Nunca desde 1974 el partido que controla la Casa Blanca había sufrido tantos abandonos. Algunos están asqueados y sin ganas de tener que defender a Trump ante los votantes, pero la mayoría tiene motivos menos elevados: si cree que va a perder, a un congresista le resulta mucho más fácil encontrar un lucrativo trabajo como lobista si está todavía en el cargo que después de la derrota. ¿Para qué perder el tiempo haciendo una campaña perdedora?

Demócratas enfadados, republicanos de bajón

EEUU no es como España, donde uno va a su colegio electoral y vota. Allí, en la inmensa mayoría de los casos, necesitas haberte registrado meses antes como votante y además tienes que sacar un rato para ir a la urna un día entre semana... vamos, que no es fácil, y el éxito de una campaña casi siempre depende de su capacidad de ilusionar a sus votantes, sobre todo en elecciones de mitad de mandato donde participa mucha menos gente.

Ahí entra el juego el entusiasmo y la era Trump está motivando mucho a los demócratas y muy poco a los republicanos. En las nueve elecciones especiales que ha habido desde la victoria de Trump, el voto demócrata ha subido en todas ellas y en algunas el ascenso llega a 31 puntos respecto a una situación “normal”.

Candidatos muy locos

La victoria de Trump ha dividido mucho a los republicanos y ha dado alas a los elementos más extremistas del partido. Es evidente que el presidente, que tiene aún más de un 80% de aprobación entre sus votantes, goza de mucho peso en las primarias. Por eso están surgiendo candidatos radicales pero que lo tienen difícil para ganar, como el que apoyó Trump en Alabama pese a las acusaciones de pedofilia.

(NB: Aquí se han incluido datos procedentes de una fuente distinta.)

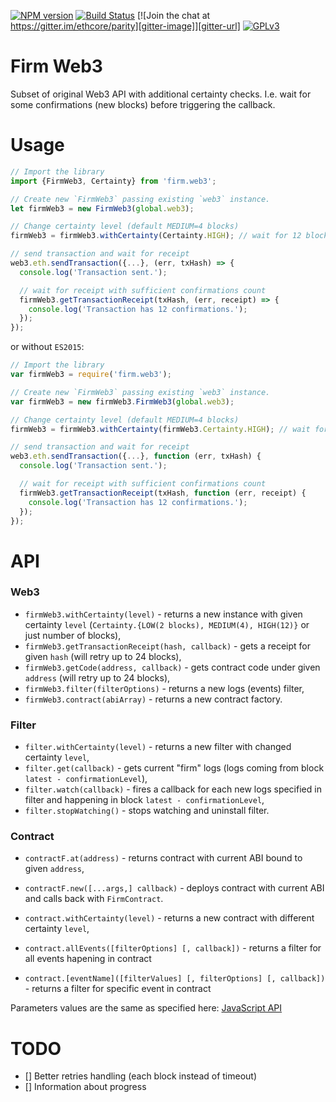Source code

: [![NPM version][npm-image]][npm-url] 
[![Build Status][travis-image]][travis-url]
[![Join the chat at https://gitter.im/ethcore/parity][gitter-image]][gitter-url]
[![GPLv3][license-image]][license-url]

[npm-image]: https://badge.fury.io/js/firm.web3.png
[npm-url]: https://npmjs.org/package/firm.web3
[travis-image]: https://travis-ci.org/tomusdrw/firmWeb3.svg?branch=master
[travis-url]: https://travis-ci.org/tomusdrw/firmWeb3
[gitter-image]: https://badges.gitter.im/Join%20Chat.svg
[gitter-url]: https://gitter.im/ethcore/parity?utm_source=badge&utm_medium=badge&utm_campaign=pr-badge&utm_content=badge
[license-image]: https://img.shields.io/badge/license-GPL%20v3-green.svg
[license-url]: http://www.gnu.org/licenses/gpl-3.0.en.html

# Firm Web3

Subset of original Web3 API with additional certainty checks. I.e. wait for some confirmations (new blocks) before triggering the callback.

# Usage

```js
// Import the library
import {FirmWeb3, Certainty} from 'firm.web3';

// Create new `FirmWeb3` passing existing `web3` instance.
let firmWeb3 = new FirmWeb3(global.web3);

// Change certainty level (default MEDIUM=4 blocks)
firmWeb3 = firmWeb3.withCertainty(Certainty.HIGH); // wait for 12 blocks

// send transaction and wait for receipt
web3.eth.sendTransaction({...}, (err, txHash) => {
  console.log('Transaction sent.');

  // wait for receipt with sufficient confirmations count
  firmWeb3.getTransactionReceipt(txHash, (err, receipt) => {
    console.log('Transaction has 12 confirmations.');
  });  
});

```

or without `ES2015`:
```js
// Import the library
var firmWeb3 = require('firm.web3');

// Create new `FirmWeb3` passing existing `web3` instance.
var firmWeb3 = new firmWeb3.FirmWeb3(global.web3);

// Change certainty level (default MEDIUM=4 blocks)
firmWeb3 = firmWeb3.withCertainty(firmWeb3.Certainty.HIGH); // wait for 12 blocks

// send transaction and wait for receipt
web3.eth.sendTransaction({...}, function (err, txHash) {
  console.log('Transaction sent.');

  // wait for receipt with sufficient confirmations count
  firmWeb3.getTransactionReceipt(txHash, function (err, receipt) {
    console.log('Transaction has 12 confirmations.');
  });
});

```

# API

### Web3

- `firmWeb3.withCertainty(level)` - returns a new instance with given certainty `level` (`Certainty.{LOW(2 blocks), MEDIUM(4), HIGH(12)}` or just number of blocks),
- `firmWeb3.getTransactionReceipt(hash, callback)` - gets a receipt for given `hash` (will retry up to 24 blocks),
- `firmWeb3.getCode(address, callback)` - gets contract code under given `address` (will retry up to 24 blocks),
- `firmWeb3.filter(filterOptions)` - returns a new logs (events) filter,
- `firmWeb3.contract(abiArray)` - returns a new contract factory.

### Filter

- `filter.withCertainty(level)` - returns a new filter with changed certainty `level`,
- `filter.get(callback)` - gets current "firm" logs (logs coming from block `latest - confirmationLevel`),
- `filter.watch(callback)` - fires a callback for each new logs specified in filter and happening in block `latest - confirmationLevel`,
- `filter.stopWatching()` - stops watching and uninstall filter.


### Contract

- `contractF.at(address)` - returns contract with current ABI bound to given `address`,
- `contractF.new([...args,] callback)` - deploys contract with current ABI and calls back with `FirmContract`.

- `contract.withCertainty(level)` - returns a new contract with different certainty `level`,
- `contract.allEvents([filterOptions] [, callback])` - returns a filter for all events hapening in contract
- `contract.[eventName]([filterValues] [, filterOptions] [, callback])` - returns a filter for specific event in contract


Parameters values are the same as specified here: [JavaScript API](https://github.com/ethereum/wiki/wiki/JavaScript-API#contract-events)

# TODO

- [] Better retries handling (each block instead of timeout)
- [] Information about progress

La derecha trumpista puede hacer que se impongan en las primarias pero cuando llega la general, su extremismo les condena a perder incluso en lugares donde un republicano más moderado ganaría sin despeinarse. Lo hemos visto hace días en Pennsylvania, donde el candidato de Trump se las apañó para perder un distrito que el presidente había ganados por 20 puntos de diferencia.

Un presidente impopular

No olvidemos que, ahora mismo, la figura de Trump es más una carga que una ayuda para la mayoría de los candidatos de su partido. Según las últimas cifras, apenas el 40% de los estadounidenses aprueba su labor como presidente. Aunque Trump se jacta de haber despistado a las encuestas en el pasado, la historia no le augura nada bueno.

Las elecciones de mitad de mandato casi siempre son malas para el partido del presidente pero, además, si éste está por debajo del 50% de popularidad los suyos suelen perder una media de 36 escaños en la Cámara de Representantes. Trump está muy por debajo.